Honorer les « pères de la Calédonie nouvelle »

La cérémonie de dimanche promet d’être riche en émotion. Les principaux porteurs de ce projet espèrent que la séquence représentera une forme de communion et de transition vers un avenir toujours plus apaisé.

Emmanuel Tjibaou : « De la fierté, et beaucoup d’émotions »

DNC : Une petite cérémonie était organisée mercredi matin avec les autorités coutumières, la mairie, lorsqu’ils ont érigé la statue emballée. Quel en était l’objet ?

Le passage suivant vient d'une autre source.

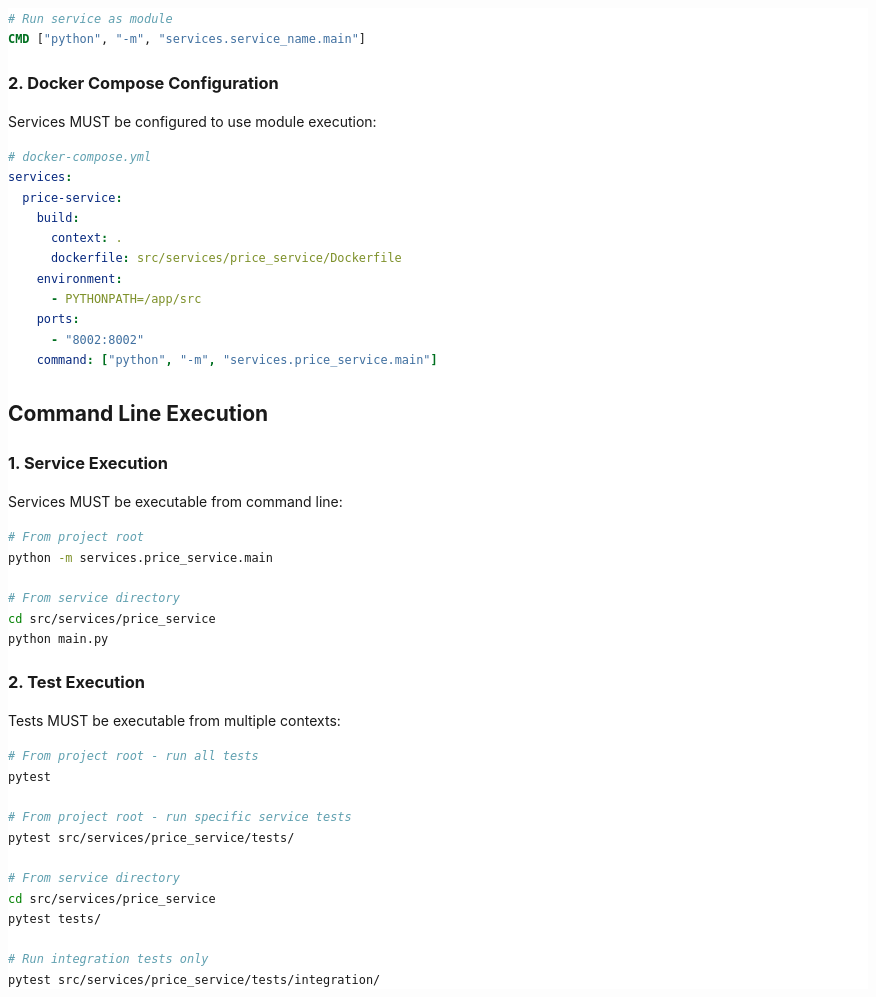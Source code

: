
 ```dockerfile
# Run service as module
CMD ["python", "-m", "services.service_name.main"]
```

### 2. Docker Compose Configuration

Services MUST be configured to use module execution:

```yaml
# docker-compose.yml
services:
  price-service:
    build:
      context: .
      dockerfile: src/services/price_service/Dockerfile
    environment:
      - PYTHONPATH=/app/src
    ports:
      - "8002:8002"
    command: ["python", "-m", "services.price_service.main"]
```

## Command Line Execution

### 1. Service Execution

Services MUST be executable from command line:

```bash
# From project root
python -m services.price_service.main

# From service directory
cd src/services/price_service
python main.py
```

### 2. Test Execution

Tests MUST be executable from multiple contexts:

```bash
# From project root - run all tests
pytest

# From project root - run specific service tests
pytest src/services/price_service/tests/

# From service directory
cd src/services/price_service
pytest tests/

# Run integration tests only
pytest src/services/price_service/tests/integration/
```
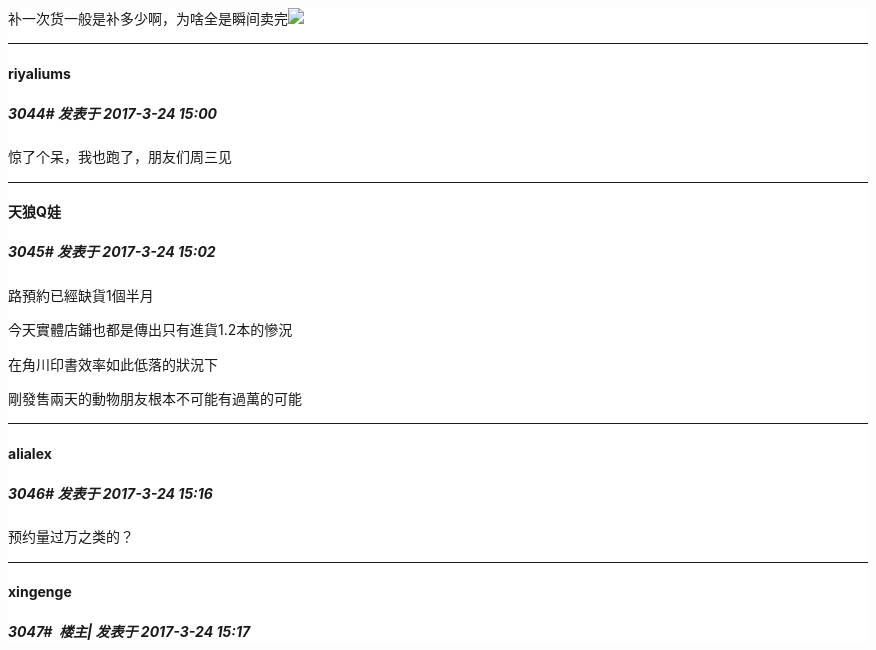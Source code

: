 补一次货一般是补多少啊，为啥全是瞬间卖完<img src="https://static.saraba1st.com/image/smiley/face/171.gif" referrerpolicy="no-referrer">







*****

####  riyaliums  
##### 3044#       发表于 2017-3-24 15:00




惊了个呆，我也跑了，朋友们周三见







*****

####  天狼Q娃  
##### 3045#       发表于 2017-3-24 15:02




路預約已經缺貨1個半月

今天實體店鋪也都是傳出只有進貨1.2本的慘況

在角川印書效率如此低落的狀況下

剛發售兩天的動物朋友根本不可能有過萬的可能







*****

####  alialex  
##### 3046#       发表于 2017-3-24 15:16




预约量过万之类的？







*****

####  xingenge  
##### 3047#         楼主| 发表于 2017-3-24 15:17


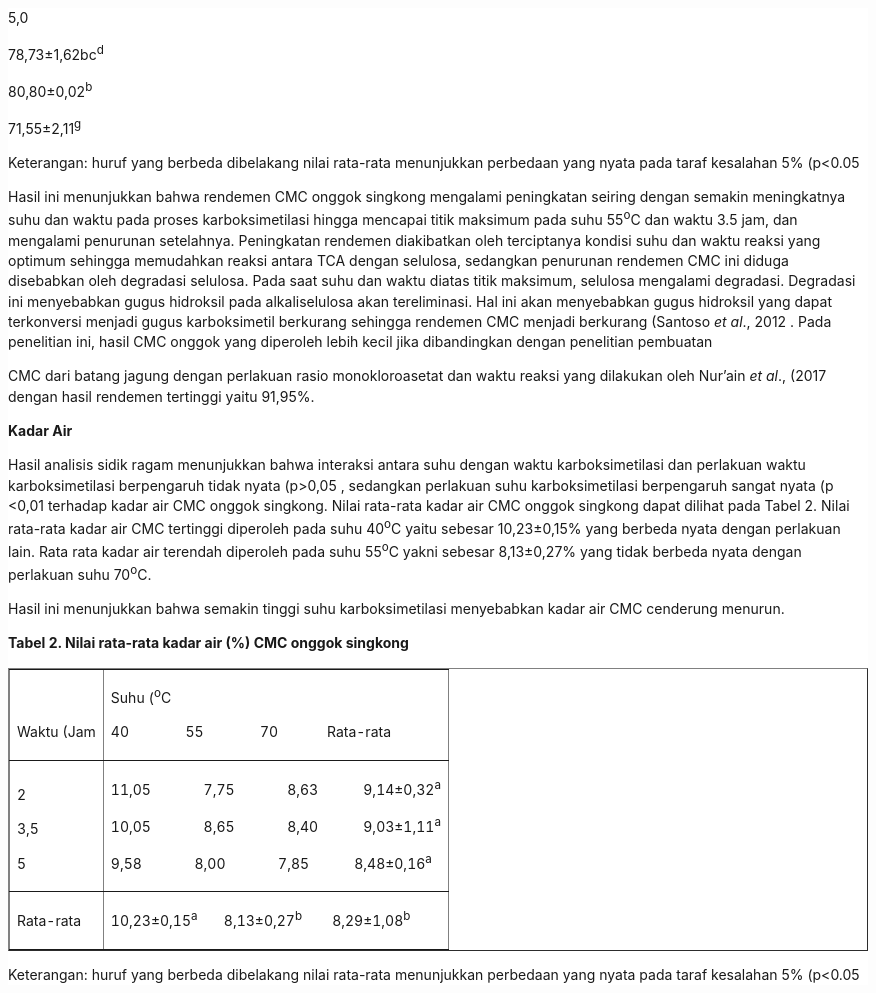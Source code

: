 <tr><td style="vertical-align:top;">
<p><span class="font3">5,0</span></p></td><td style="vertical-align:top;">
<p><span class="font3">78,73±1,62bc<sup>d</sup></span></p></td><td style="vertical-align:top;">
<p><span class="font3">80,80±0,02<sup>b</sup></span></p></td><td style="vertical-align:top;">
<p><span class="font3">71,55±2,11<sup>g</sup></span></p></td></tr>
</table>
<p><span class="font3">Keterangan: huruf yang berbeda dibelakang nilai rata-rata menunjukkan perbedaan yang nyata pada taraf kesalahan 5% (p&lt;0.05</span></p>
<p><span class="font3">Hasil ini menunjukkan bahwa rendemen CMC onggok singkong mengalami peningkatan seiring dengan semakin meningkatnya suhu dan waktu pada proses karboksimetilasi hingga mencapai titik maksimum pada suhu 55<sup>o</sup>C dan waktu 3.5 jam, dan mengalami penurunan setelahnya. Peningkatan rendemen diakibatkan oleh terciptanya kondisi suhu dan waktu reaksi yang optimum sehingga memudahkan reaksi antara TCA dengan selulosa, sedangkan penurunan rendemen CMC ini diduga disebabkan oleh degradasi selulosa. Pada saat suhu dan waktu diatas titik maksimum, selulosa mengalami degradasi. Degradasi ini menyebabkan gugus hidroksil pada alkaliselulosa akan tereliminasi. Hal ini akan menyebabkan gugus hidroksil yang dapat terkonversi menjadi gugus karboksimetil berkurang sehingga rendemen CMC menjadi berkurang (Santoso </span><span class="font3" style="font-style:italic;">et al</span><span class="font3">., 2012 . Pada penelitian ini, hasil CMC onggok yang diperoleh lebih kecil jika dibandingkan dengan penelitian pembuatan</span></p>
<p><span class="font3">CMC dari batang jagung dengan perlakuan rasio monokloroasetat dan waktu reaksi yang dilakukan oleh Nur’ain </span><span class="font3" style="font-style:italic;">et al</span><span class="font3">., (2017 dengan hasil rendemen tertinggi yaitu 91,95%.</span></p>
<p><span class="font3" style="font-weight:bold;">Kadar Air</span></p>
<p><span class="font3">Hasil analisis sidik ragam menunjukkan bahwa interaksi antara suhu dengan waktu karboksimetilasi dan perlakuan waktu karboksimetilasi berpengaruh tidak nyata (p&gt;0,05 , sedangkan perlakuan suhu karboksimetilasi berpengaruh sangat nyata (p &lt;0,01 terhadap kadar air CMC onggok singkong. Nilai rata-rata kadar air CMC onggok singkong dapat dilihat pada Tabel 2. Nilai rata-rata kadar air CMC tertinggi diperoleh pada suhu 40<sup>o</sup>C yaitu sebesar 10,23±0,15% yang berbeda nyata dengan perlakuan lain. Rata rata kadar air terendah diperoleh pada suhu 55<sup>o</sup>C yakni sebesar 8,13±0,27% yang tidak berbeda nyata dengan perlakuan suhu 70<sup>o</sup>C.</span></p>
<p><span class="font3">Hasil ini menunjukkan bahwa semakin tinggi suhu karboksimetilasi menyebabkan kadar air CMC cenderung menurun.</span></p>
<div>
<p><span class="font3" style="font-weight:bold;">Tabel 2. Nilai rata-rata kadar air (%) CMC onggok singkong</span></p>
<table border="1">
<tr><td style="vertical-align:bottom;">
<p><span class="font3">Waktu (Jam</span></p></td><td style="vertical-align:bottom;">
<p><span class="font3">Suhu (<sup>o</sup>C</span></p>
<p><span class="font3">40 &nbsp;&nbsp;&nbsp;&nbsp;&nbsp;&nbsp;&nbsp;&nbsp;&nbsp;&nbsp;&nbsp;&nbsp;&nbsp;&nbsp;55 &nbsp;&nbsp;&nbsp;&nbsp;&nbsp;&nbsp;&nbsp;&nbsp;&nbsp;&nbsp;&nbsp;&nbsp;&nbsp;&nbsp;70 &nbsp;&nbsp;&nbsp;&nbsp;&nbsp;&nbsp;&nbsp;&nbsp;&nbsp;&nbsp;&nbsp;&nbsp;Rata-rata</span></p></td></tr>
<tr><td style="vertical-align:bottom;">
<p><span class="font3">2</span></p>
<p><span class="font3">3,5</span></p>
<p><span class="font3">5</span></p></td><td style="vertical-align:bottom;">
<p><span class="font3">11,05 &nbsp;&nbsp;&nbsp;&nbsp;&nbsp;&nbsp;&nbsp;&nbsp;&nbsp;&nbsp;&nbsp;&nbsp;&nbsp;7,75 &nbsp;&nbsp;&nbsp;&nbsp;&nbsp;&nbsp;&nbsp;&nbsp;&nbsp;&nbsp;&nbsp;&nbsp;&nbsp;8,63 &nbsp;&nbsp;&nbsp;&nbsp;&nbsp;&nbsp;&nbsp;&nbsp;&nbsp;&nbsp;&nbsp;9,14±0,32<sup>a</sup></span></p>
<p><span class="font3">10,05 &nbsp;&nbsp;&nbsp;&nbsp;&nbsp;&nbsp;&nbsp;&nbsp;&nbsp;&nbsp;&nbsp;&nbsp;&nbsp;8,65 &nbsp;&nbsp;&nbsp;&nbsp;&nbsp;&nbsp;&nbsp;&nbsp;&nbsp;&nbsp;&nbsp;&nbsp;&nbsp;8,40 &nbsp;&nbsp;&nbsp;&nbsp;&nbsp;&nbsp;&nbsp;&nbsp;&nbsp;&nbsp;&nbsp;9,03±1,11<sup>a</sup></span></p>
<p><span class="font3">9,58 &nbsp;&nbsp;&nbsp;&nbsp;&nbsp;&nbsp;&nbsp;&nbsp;&nbsp;&nbsp;&nbsp;&nbsp;&nbsp;8,00 &nbsp;&nbsp;&nbsp;&nbsp;&nbsp;&nbsp;&nbsp;&nbsp;&nbsp;&nbsp;&nbsp;&nbsp;&nbsp;7,85 &nbsp;&nbsp;&nbsp;&nbsp;&nbsp;&nbsp;&nbsp;&nbsp;&nbsp;&nbsp;&nbsp;8,48±0,16<sup>a</sup></span></p></td></tr>
<tr><td style="vertical-align:bottom;">
<p><span class="font3">Rata-rata</span></p></td><td style="vertical-align:bottom;">
<p><span class="font3">10,23±0,15<sup>a</sup> &nbsp;&nbsp;&nbsp;&nbsp;&nbsp;&nbsp;8,13±0,27<sup>b</sup> &nbsp;&nbsp;&nbsp;&nbsp;&nbsp;&nbsp;&nbsp;8,29±1,08<sup>b</sup></span></p></td></tr>
</table>
<p><span class="font3">Keterangan: huruf yang berbeda dibelakang nilai rata-rata menunjukkan perbedaan yang nyata pada taraf kesalahan 5% (p&lt;0.05</span></p>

Emmanuel Tjibaou : Cette cérémonie concernait le nom Tjibaou. Nos noms en général ne sont jamais donnés à des objets. Nous nous sommes donc rapprochés, avec notre clan de Tiendanite, des autorités coutumières du Sud pour nous excuser du fait qu’un nom du Nord soit placé sur une terre du Sud.

C’est pour cela qu’on a fait ce geste-là. Il fallait le faire. Et il y avait une grande émotion. De la voir en place, ça faisait déjà quelque chose. L’idée était de donner un esprit à cette statue, les bénédictions des vieux qui ont accompagné mon père de son vivant, des autorités coutumières qui ont habité ces endroits-là autrefois.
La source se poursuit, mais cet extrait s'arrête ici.